**Records for this task:**
__________

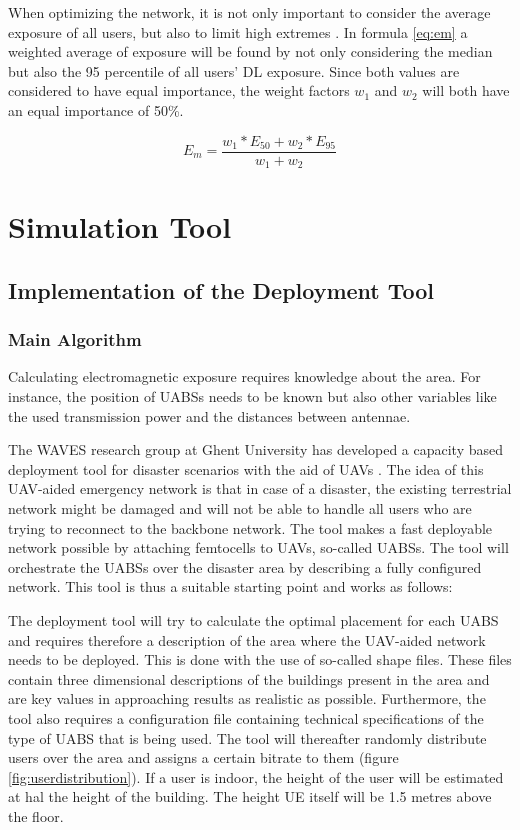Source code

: When optimizing the network, it is not only important to consider the average exposure of all users, but also to limit high extremes \cite{J1}. 
In formula \ref{eq:em} a weighted average of exposure will be found by not only considering the median but also the 95 percentile of all users' DL exposure.
Since both values are considered to have equal importance, the weight factors $w_1$ and $w_2$ will both have an equal importance of 50\%. 

\begin{equation} 
E_m = \frac{w_1 * E_{50} + w_2 * E_{95}}{w_1 + w_2}
\label{eq:em}
\end{equation}


\section{Simulation Tool}

\subsection{Implementation of the Deployment Tool}
\label{sec:implementation:deploymenttool}
\subsubsection{Main Algorithm}

Calculating electromagnetic exposure requires knowledge about the area. 
For instance, the position of \gls{UABS}s needs to be known but also  other variables like
 the used transmission power and the distances between antennae.

The WAVES research group at Ghent University has developed a capacity based deployment tool for disaster scenarios with the aid of UAVs \cite{J2}.
The idea of this UAV-aided emergency network is that in case of a disaster, the existing terrestrial network might be damaged and will not be able 
to handle all users who are trying to reconnect to the backbone network. 
The tool makes a fast deployable network possible by attaching femtocells to UAVs, so-called \gls{UABS}s.
The tool will orchestrate the \gls{UABS}s over the disaster area by describing a fully configured network.
This tool is thus a suitable starting point and works as follows:

The deployment tool will try to calculate the optimal placement for each \gls{UABS} and requires therefore a description of the area where the UAV-aided network needs to 
be deployed. This is done with the use of so-called shape files. These files contain three dimensional descriptions of the buildings present in the area and are
key values in approaching results as realistic as possible. Furthermore, the tool also requires a configuration file containing technical specifications of the type of \gls{UABS} that is being used. 
The tool will thereafter randomly distribute users over the area and assigns a certain bitrate to them (figure \ref{fig:userdistribution}). If a user is indoor, the height of the user will be estimated 
at hal the height of the building. The height \gls{UE} itself will be 1.5 metres above the floor.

__________

At the line containing "The tool makes", start transcribing exactly, and continue through the last line of the listing. Stop there and add nothing.

**Answer below:**
The tool makes a fast deployable network possible by attaching femtocells to UAVs, so-called \gls{UABS}s.
The tool will orchestrate the \gls{UABS}s over the disaster area by describing a fully configured network.
This tool is thus a suitable starting point and works as follows:

The deployment tool will try to calculate the optimal placement for each \gls{UABS} and requires therefore a description of the area where the UAV-aided network needs to 
be deployed. This is done with the use of so-called shape files. These files contain three dimensional descriptions of the buildings present in the area and are
key values in approaching results as realistic as possible. Furthermore, the tool also requires a configuration file containing technical specifications of the type of \gls{UABS} that is being used. 
The tool will thereafter randomly distribute users over the area and assigns a certain bitrate to them (figure \ref{fig:userdistribution}). If a user is indoor, the height of the user will be estimated 
at hal the height of the building. The height \gls{UE} itself will be 1.5 metres above the floor.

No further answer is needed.